Durante tres años, representantes de comunidades remotas recorrieron aldeas y montañas para dar forma a un documento que es, en realidad, un testamento de supervivencia. El Plan Nacional de Salvaguardia de las Lenguas Indígenas y Afrohondureñas no nació de una directriz administrativa, sino de un proceso de consulta que involucró a los nueve pueblos del país, desde los tawahkas en las riberas del río Patuca hasta los habitantes de las Islas de la Bahía.

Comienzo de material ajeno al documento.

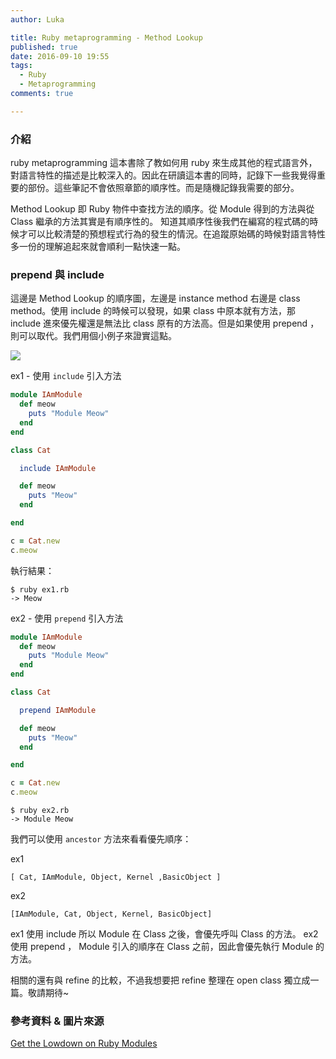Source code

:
 ```yaml
---
author: Luka

title: Ruby metaprogramming - Method Lookup
published: true
date: 2016-09-10 19:55
tags:
  - Ruby
  - Metaprogramming
comments: true

---
```

### 介紹

ruby metaprogramming 這本書除了教如何用 ruby 來生成其他的程式語言外，對語言特性的描述是比較深入的。因此在研讀這本書的同時，記錄下一些我覺得重要的部份。這些筆記不會依照章節的順序性。而是隨機記錄我需要的部分。

Method Lookup 即 Ruby 物件中查找方法的順序。從 Module 得到的方法與從 Class 繼承的方法其實是有順序性的。
知道其順序性後我們在編寫的程式碼的時候才可以比較清楚的預想程式行為的發生的情況。在追蹤原始碼的時候對語言特性多一份的理解追起來就會順利一點快速一點。

### prepend 與 include

這邊是 Method Lookup 的順序圖，左邊是 instance method 右邊是 class method。使用 include 的時候可以發現，如果 class 中原本就有方法，那 include 進來優先權還是無法比 class 原有的方法高。但是如果使用 prepend ，則可以取代。我們用個小例子來證實這點。

![](https://lh3.googleusercontent.com/-CgYcBgfLE3M/V9ULwiOLqHI/AAAAAAAAKeU/x8xowPvc7k8/I/14735377495263.jpg)


ex1 - 使用 `include` 引入方法

```rb
module IAmModule
  def meow
    puts "Module Meow"
  end
end

class Cat

  include IAmModule

  def meow
    puts "Meow"
  end

end

c = Cat.new
c.meow
```

執行結果：

```
$ ruby ex1.rb
-> Meow
```

ex2 - 使用 `prepend` 引入方法

```rb
module IAmModule
  def meow
    puts "Module Meow"
  end
end

class Cat

  prepend IAmModule

  def meow
    puts "Meow"
  end

end

c = Cat.new
c.meow
```

```
$ ruby ex2.rb
-> Module Meow
```

我們可以使用 `ancestor` 方法來看看優先順序：

ex1

```
[ Cat, IAmModule, Object, Kernel ,BasicObject ]
```

ex2

```
[IAmModule, Cat, Object, Kernel, BasicObject]
```

ex1 使用 include 所以 Module 在 Class 之後，會優先呼叫 Class 的方法。
ex2 使用 prepend ， Module 引入的順序在 Class 之前，因此會優先執行 Module 的方法。

相關的還有與 refine 的比較，不過我想要把 refine 整理在 open class 獨立成一篇。敬請期待~

### 參考資料 & 圖片來源
[Get the Lowdown on Ruby Modules](https://www.sitepoint.com/get-the-low-down-on-ruby-modules/)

La geografía sonora de Honduras es vasta y delicada. En el departamento de Gracias a Dios, el misquito actúa como una lengua franca que une a pueblos distintos, mientras que en las comunidades garífunas —cuyo idioma fue reconocido por la UNESCO como patrimonio de la humanidad— persiste un sistema de habla donde los términos cambian según el género de quien se expresa. El gesto pausado de John Wood al ajustar sus notas ante los delegados internacionales subrayaba una realidad elemental: un idioma que se pierde es una forma de ver el mundo que se apaga para siempre.
El esfuerzo por preservar este legado no se detiene en el papel. El sistema educativo actualmente gestiona cientos de escuelas bilingües en 15 departamentos, tratando de asegurar que la transmisión entre generaciones no se interrumpa. Incluso para pueblos como el lenca, donde los hablantes fluidos han desaparecido, el plan contempla una reconstrucción basada en documentos de archivo, un intento casi arqueológico por recuperar el aliento de una lengua dormida.
Honduras es un país multilingüe y a través de este plan buscamos asegurar que sea declarado como tal para acceder a los servicios en nuestras propias lenguas.
Al concluir su intervención, Wood no solo había presentado un programa técnico respaldado por organismos internacionales; había recordado a los presentes que la dignidad de un ciudadano comienza por el reconocimiento de su nombre y de su voz. El Plan, que se extiende hasta el año 2035, es la promesa de que ningún niño hondureño tendrá que silenciar su primer pensamiento para ser escuchado por su propio Estado.